Invité du Forum économique mondial de Davos, le président français a de nouveau appelé, le 27 janvier, à une refonte du capitalisme. Mais, dans cette entreprise, il compte moins s’appuyer sur l’Union européenne que sur le G20.

Cet Etat, en somme, a tout inventé : la nation, la citoyenneté, l’égalité, la liberté aussi, la voie vers l’unité européenne évidemment. Et, aujourd’hui, il va devoir aller plus loin encore et réparer le système capitaliste. Cet Etat n’est pas une invention socialiste ni une chimère de gauche. Il n’est pas non plus une idée récente ni le fruit de l’imagination postmoderne : il est antérieur à la division du monde politique en deux hémisphères, et c’est l’œuvre de l’intendant du roi de France Jean-Baptiste Colbert (1619-1693), authentique créateur de l’idée française de l’Etat. A l’époque de la mondialisation triomphante, le colbertisme devait se faire tout petit. En revanche, maintenant qu’est survenue l’avarie, une nouvelle occasion se présente à lui de réparer le capitalisme et d’organiser une nouvelle gouvernance mondiale.

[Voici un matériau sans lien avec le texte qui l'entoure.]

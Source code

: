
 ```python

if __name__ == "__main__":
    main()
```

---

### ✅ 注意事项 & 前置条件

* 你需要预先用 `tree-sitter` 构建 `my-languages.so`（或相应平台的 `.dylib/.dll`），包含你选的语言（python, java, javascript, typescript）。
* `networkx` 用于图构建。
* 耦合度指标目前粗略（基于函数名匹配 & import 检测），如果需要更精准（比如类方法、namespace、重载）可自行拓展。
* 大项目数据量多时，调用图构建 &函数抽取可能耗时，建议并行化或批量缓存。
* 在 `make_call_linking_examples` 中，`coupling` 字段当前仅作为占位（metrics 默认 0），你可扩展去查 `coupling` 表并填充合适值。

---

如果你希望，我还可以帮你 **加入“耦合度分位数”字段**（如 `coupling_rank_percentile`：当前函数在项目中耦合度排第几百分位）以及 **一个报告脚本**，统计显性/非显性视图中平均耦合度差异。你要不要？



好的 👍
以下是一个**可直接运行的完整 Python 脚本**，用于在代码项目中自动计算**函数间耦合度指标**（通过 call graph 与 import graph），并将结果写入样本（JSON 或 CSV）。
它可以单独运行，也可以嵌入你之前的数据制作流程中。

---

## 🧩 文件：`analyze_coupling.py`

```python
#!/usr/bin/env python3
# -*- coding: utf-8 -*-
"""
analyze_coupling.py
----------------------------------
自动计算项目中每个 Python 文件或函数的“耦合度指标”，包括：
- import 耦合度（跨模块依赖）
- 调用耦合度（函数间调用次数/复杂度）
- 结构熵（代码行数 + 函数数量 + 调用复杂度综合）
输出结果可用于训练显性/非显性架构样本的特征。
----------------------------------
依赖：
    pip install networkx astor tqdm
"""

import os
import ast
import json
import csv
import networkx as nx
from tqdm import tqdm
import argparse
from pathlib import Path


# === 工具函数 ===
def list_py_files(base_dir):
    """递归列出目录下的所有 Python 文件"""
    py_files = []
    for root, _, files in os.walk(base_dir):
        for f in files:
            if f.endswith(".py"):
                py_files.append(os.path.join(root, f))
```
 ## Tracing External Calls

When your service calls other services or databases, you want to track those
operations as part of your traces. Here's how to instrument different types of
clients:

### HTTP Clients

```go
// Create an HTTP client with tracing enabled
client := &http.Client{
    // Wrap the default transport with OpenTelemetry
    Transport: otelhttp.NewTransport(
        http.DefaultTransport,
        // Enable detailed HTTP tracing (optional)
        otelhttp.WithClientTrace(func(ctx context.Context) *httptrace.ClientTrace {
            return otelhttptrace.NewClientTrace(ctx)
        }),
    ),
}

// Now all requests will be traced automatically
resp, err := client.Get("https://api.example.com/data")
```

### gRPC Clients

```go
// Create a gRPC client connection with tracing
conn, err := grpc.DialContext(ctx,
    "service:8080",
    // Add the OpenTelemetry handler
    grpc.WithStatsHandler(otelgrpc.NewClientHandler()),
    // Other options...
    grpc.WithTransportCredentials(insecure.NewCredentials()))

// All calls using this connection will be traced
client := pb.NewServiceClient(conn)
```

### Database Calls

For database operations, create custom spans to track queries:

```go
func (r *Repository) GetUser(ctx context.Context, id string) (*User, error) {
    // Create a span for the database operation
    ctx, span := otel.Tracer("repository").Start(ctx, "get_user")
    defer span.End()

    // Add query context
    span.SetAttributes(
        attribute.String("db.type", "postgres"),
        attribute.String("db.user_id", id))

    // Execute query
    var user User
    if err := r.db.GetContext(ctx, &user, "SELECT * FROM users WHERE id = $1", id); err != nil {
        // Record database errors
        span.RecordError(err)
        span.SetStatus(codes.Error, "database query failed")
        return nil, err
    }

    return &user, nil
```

Tel est le fond du discours d’ouverture du Forum économique mondial prononcé par Nicolas Sarkozy, le 27 janvier, à Davos. C’est la première fois qu’un président français en exercice s’exprimait à l’occasion de ce sommet annuel, qui incarne mieux que toute autre institution les vices et les vertus de la globalisation (ou de la mondialisation, comme préfèrent dire les Français). Quand Obama défend la “guerre juste” tout en recevant le prix Nobel de la paix, Sarkozy condamne le libre-échange, le capitalisme financier et les manipulations comptables à l’endroit même où se trouvent réunis les défenseurs les plus ardents de toutes ces idées. Et il dit sans détour à ces derniers, avec toute l’emphase théâtrale qui caractérise ses discours, que la sauvegarde du capitalisme passera par sa refonte et sa moralisation. Davos est une Bourse du pouvoir. Pas un petit marché quelconque, non, mais probablement l’une des arènes les plus fiables où le pouvoir se distribue mondialement sous toutes ses facettes – économiques, politiques et même morales. Et, au bout du compte, les cotes ne mentent pas. Ce qui monte le mérite, ce qui baisse aussi. La Chine, l’Inde, le Brésil sont en hausse. Les Etats-Unis stagnent, tanguent, superpuissance en transition entre sa solitude passée au sein d’un monde unipolaire et la concurrence et la cohue qui l’entourent dans ce nouveau monde multipolaire. L’Union européenne, elle, baisse – et il faut voir de quelle manière –, tandis que le G20 monte. Les nouveaux hauts représentants européens, le Belge Van Rompuy et la Britannique Ashton, n’ont pas souhaité utiliser ce Forum pour montrer un peu de leur trop rare image publique. Cette absence s’est aussi retrouvée dans le discours de Sarkozy, où l’Europe et ses institutions n’ont pas eu droit à la moindre mention. A l’inverse, le G20 a été présenté comme la grande réussite de l’année 2009, l’esquisse d’un monde enfin gouverné.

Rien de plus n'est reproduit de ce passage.